**Entries shown:**
----

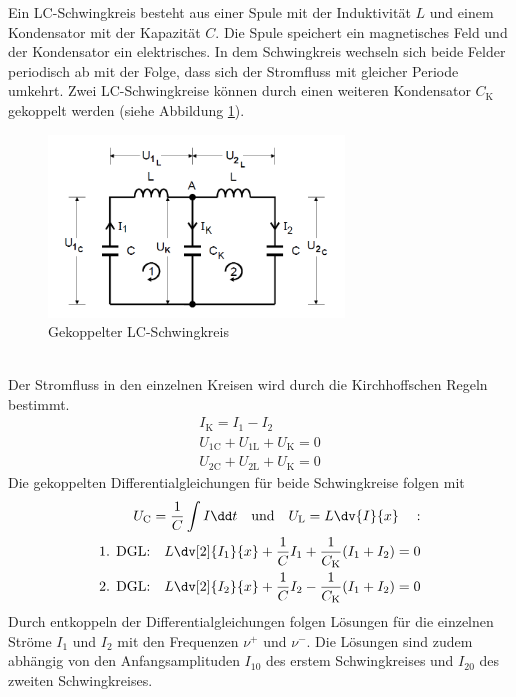 Ein LC-Schwingkreis besteht aus einer Spule mit der Induktivität $L$ und einem Kondensator mit der Kapazität $C$. Die Spule speichert ein magnetisches Feld 
und der Kondensator ein elektrisches. In dem Schwingkreis wechseln sich beide Felder periodisch ab mit der Folge, dass sich der Stromfluss  mit gleicher Periode umkehrt. Zwei LC-Schwingkreise können durch einen weiteren Kondensator $C_\text{K}$ gekoppelt werden (siehe Abbildung \ref{fig:Abb2}).
\begin{figure}[h!]
	\centering
	\includegraphics[width=0.7\textwidth]{Abb2.png}
	\caption{Gekoppelter LC-Schwingkreis}
	\label{fig:Abb2}
\end{figure} \\
Der Stromfluss in den einzelnen Kreisen wird durch die Kirchhoffschen Regeln bestimmt.
\begin{align}
I_\text{K} = I_\text{1}-I_\text{2} \\
U_\text{1C} + U_\text{1L} + U_\text{K} = 0 \\
U_\text{2C} + U_\text{2L} + U_\text{K} = 0
\end{align}
Die gekoppelten Differentialgleichungen für beide Schwingkreise folgen mit
\begin{align}
U_\text{C} = \frac{1}{C} \int I \dd t \quad \text{und} \quad U_\text{L} = L \dv{I}{x} \quad :  \\
\text{1. DGL:} \quad L \dv[2]{I_1}{x} + \frac{1}{C} I_1 + \frac{1}{C_\text{K}}(I_1 + I_2) = 0 \\
\text{2. DGL:} \quad L \dv[2]{I_2}{x} + \frac{1}{C} I_2 - \frac{1}{C_\text{K}} (I_1 + I_2) = 0
\end{align}
Durch entkoppeln der Differentialgleichungen folgen Lösungen für die einzelnen Ströme $I_1$ und $I_2$ mit den Frequenzen $\nu^+$ und $\nu^-$. Die Lösungen sind zudem abhängig von den Anfangsamplituden $I_{10}$ des erstem Schwingkreises und $I_{20}$ des zweiten Schwingkreises.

----

**Directions for this task:**
The answer should consist of every line from the listing above that includes the word "quad".

**Result for this exercise:**
U_\text{C} = \frac{1}{C} \int I \dd t \quad \text{und} \quad U_\text{L} = L \dv{I}{x} \quad :  \\
\text{1. DGL:} \quad L \dv[2]{I_1}{x} + \frac{1}{C} I_1 + \frac{1}{C_\text{K}}(I_1 + I_2) = 0 \\
\text{2. DGL:} \quad L \dv[2]{I_2}{x} + \frac{1}{C} I_2 - \frac{1}{C_\text{K}} (I_1 + I_2) = 0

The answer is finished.